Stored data
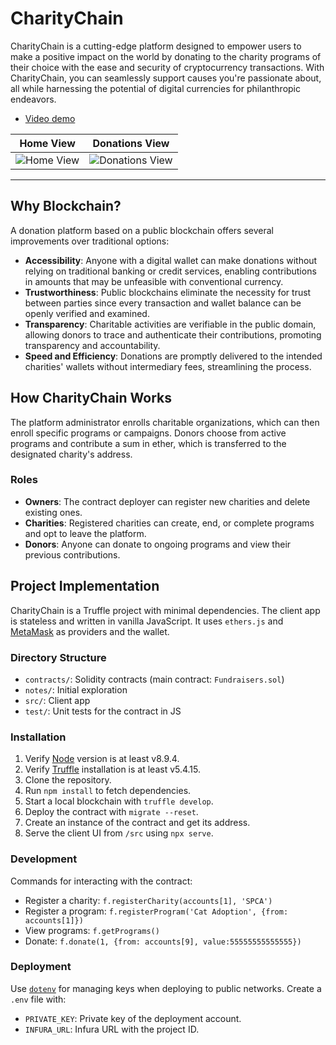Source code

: # CharityChain

CharityChain is a cutting-edge platform designed to empower users to make a positive impact on the world by donating to the charity programs of their choice with the ease and security of cryptocurrency transactions. With CharityChain, you can seamlessly support causes you're passionate about, all while harnessing the potential of digital currencies for philanthropic endeavors.

* [Video demo](https://youtu.be/8Wli2eASUVo)

| Home View | Donations View |
| --- | --- |
| ![Home View](https://user-images.githubusercontent.com/349751/144357448-.png) | ![Donations View](https://user-images.githubusercontent.com/349751/144357458-5ee0262e-78c2-493f-9931-f15616afee18.png) |

---

## Why Blockchain?

A donation platform based on a public blockchain offers several improvements over traditional options:

- **Accessibility**: Anyone with a digital wallet can make donations without relying on traditional banking or credit services, enabling contributions in amounts that may be unfeasible with conventional currency.
- **Trustworthiness**: Public blockchains eliminate the necessity for trust between parties since every transaction and wallet balance can be openly verified and examined.
- **Transparency**: Charitable activities are verifiable in the public domain, allowing donors to trace and authenticate their contributions, promoting transparency and accountability.
- **Speed and Efficiency**: Donations are promptly delivered to the intended charities' wallets without intermediary fees, streamlining the process.

## How CharityChain Works

The platform administrator enrolls charitable organizations, which can then enroll specific programs or campaigns. Donors choose from active programs and contribute a sum in ether, which is transferred to the designated charity's address.

### Roles

- **Owners**: The contract deployer can register new charities and delete existing ones.
- **Charities**: Registered charities can create, end, or complete programs and opt to leave the platform.
- **Donors**: Anyone can donate to ongoing programs and view their previous contributions.

## Project Implementation

CharityChain is a Truffle project with minimal dependencies. The client app is stateless and written in vanilla JavaScript. It uses `ethers.js` and [MetaMask](https://metamask.io/) as providers and the wallet.

### Directory Structure

- `contracts/`: Solidity contracts (main contract: `Fundraisers.sol`)
- `notes/`: Initial exploration
- `src/`: Client app
- `test/`: Unit tests for the contract in JS

### Installation

1. Verify [Node](https://nodejs.org/) version is at least v8.9.4.
2. Verify [Truffle](https://trufflesuite.com/) installation is at least v5.4.15.
3. Clone the repository.
4. Run `npm install` to fetch dependencies.
5. Start a local blockchain with `truffle develop`.
6. Deploy the contract with `migrate --reset`.
7. Create an instance of the contract and get its address.
8. Serve the client UI from `/src` using `npx serve`.

### Development

Commands for interacting with the contract:

- Register a charity: `f.registerCharity(accounts[1], 'SPCA')`
- Register a program: `f.registerProgram('Cat Adoption', {from: accounts[1]})`
- View programs: `f.getPrograms()`
- Donate: `f.donate(1, {from: accounts[9], value:55555555555555})`

### Deployment

Use [`dotenv`](https://www.npmjs.com/package/dotenv) for managing keys when deploying to public networks. Create a `.env` file with:

- `PRIVATE_KEY`: Private key of the deployment account.
- `INFURA_URL`: Infura URL with the project ID.
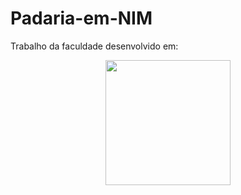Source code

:# Padaria-em-NIM
Trabalho da faculdade desenvolvido em:

<div align="center">
  <img src="https://nim-lang.org/assets/img/logo.svg" width="200px" />
</div>


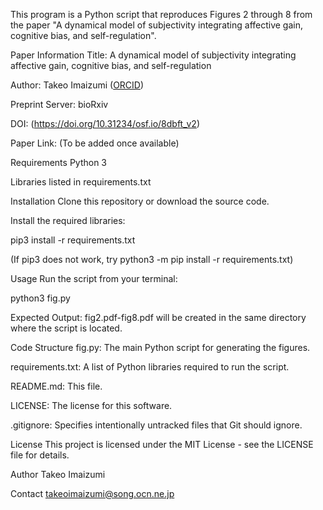 This program is a Python script that reproduces Figures 2 through 8 from the paper "A dynamical model of subjectivity integrating affective gain, cognitive bias, and self-regulation".

Paper Information
Title: A dynamical model of subjectivity integrating affective gain, cognitive bias, and self-regulation

Author: Takeo Imaizumi ([ORCID](https://orcid.org/0009-0003-9443-604X))

Preprint Server: bioRxiv

DOI: (https://doi.org/10.31234/osf.io/8dbft_v2)

Paper Link: (To be added once available)

Requirements
Python 3

Libraries listed in requirements.txt

Installation
Clone this repository or download the source code.

Install the required libraries:

pip3 install -r requirements.txt

(If pip3 does not work, try python3 -m pip install -r requirements.txt)

Usage
Run the script from your terminal:

python3 fig.py

Expected Output:
fig2.pdf-fig8.pdf will be created in the same directory where the script is located.

Code Structure
fig.py: The main Python script for generating the figures.

requirements.txt: A list of Python libraries required to run the script.

README.md: This file.

LICENSE: The license for this software.

.gitignore: Specifies intentionally untracked files that Git should ignore.

License
This project is licensed under the MIT License - see the LICENSE file for details.

Author
Takeo Imaizumi

Contact
takeoimaizumi@song.ocn.ne.jp
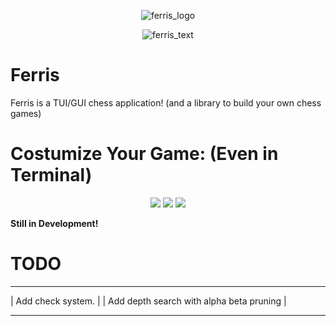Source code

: <p align="center">
<img resize=50 src="docs/img/logo/complete_ferris_small.png" alt="ferris_logo">
</p>

<p align="center">
<img src="docs/img/logo/ferris_text_oringe_messy_thin_black_border_cropped.png" alt="ferris_text">
</p>

# Ferris

Ferris is a TUI/GUI chess application! (and a library to build your own chess games)

# Costumize Your Game: (Even in Terminal)

<p align="center">
  
<img src="docs/img/TUI/Screenshot from 2023-02-11 00-37-29.png">

<img src="docs/img/TUI/Screenshot from 2023-02-11 00-39-40.png">

<img src="docs/img/TUI/Screenshot from 2023-02-11 17-09-23.png">
  
</p>

**Still in Development!**

# TODO

---

| Add check system. |
| Add depth search with alpha beta pruning |

---
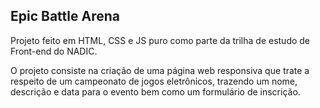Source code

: ## Epic Battle Arena
Projeto feito em HTML, CSS e JS puro como parte da trilha de estudo de Front-end do NADIC.

O projeto consiste na criação de uma página web responsiva que trate a respeito de um campeonato de jogos eletrônicos, trazendo um nome, descrição e data para o evento bem como um formulário de inscrição.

▸ What the exercise asks:
Scan the records above for the lines holding "fig.py: The main" and "LICENSE: The license for this software.". Transcribe those two and every line between them word for word, and no others.

▸ Response below:
fig.py: The main Python script for generating the figures.

requirements.txt: A list of Python libraries required to run the script.

README.md: This file.

LICENSE: The license for this software.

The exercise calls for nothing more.